- _AIM OF THE EXERCISE_
Scan the entries below for the word "were", then copy each line that holds it.

- _MATERIAL SUPPLIED_
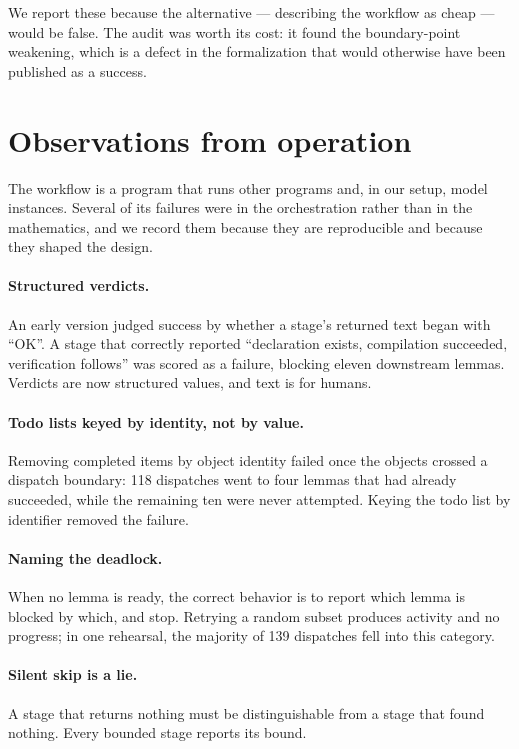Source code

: \documentclass[11pt]{article}
\begin{document}
We report these because the alternative --- describing the workflow as cheap
--- would be false. The audit was worth its cost: it found the boundary-point
weakening, which is a defect in the formalization that would otherwise have
been published as a success.

\section{Observations from operation}

The workflow is a program that runs other programs and, in our setup, model
instances. Several of its failures were in the orchestration rather than in
the mathematics, and we record them because they are reproducible and because
they shaped the design.

\paragraph{Structured verdicts.} An early version judged success by whether a
stage's returned text began with ``OK''. A stage that correctly reported
``declaration exists, compilation succeeded, verification follows'' was scored
as a failure, blocking eleven downstream lemmas. Verdicts are now structured
values, and text is for humans.

\paragraph{Todo lists keyed by identity, not by value.} Removing completed
items by object identity failed once the objects crossed a dispatch boundary:
118 dispatches went to four lemmas that had already succeeded, while the
remaining ten were never attempted. Keying the todo list by identifier removed
the failure.

\paragraph{Naming the deadlock.} When no lemma is ready, the correct behavior
is to report which lemma is blocked by which, and stop. Retrying a random
subset produces activity and no progress; in one rehearsal, the majority of
139 dispatches fell into this category.

\paragraph{Silent skip is a lie.} A stage that returns nothing must be
distinguishable from a stage that found nothing. Every bounded stage reports
its bound.
\end{document}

- _YOUR RESPONSE_
instances. Several of its failures were in the orchestration rather than in
remaining ten were never attempted. Keying the todo list by identifier removed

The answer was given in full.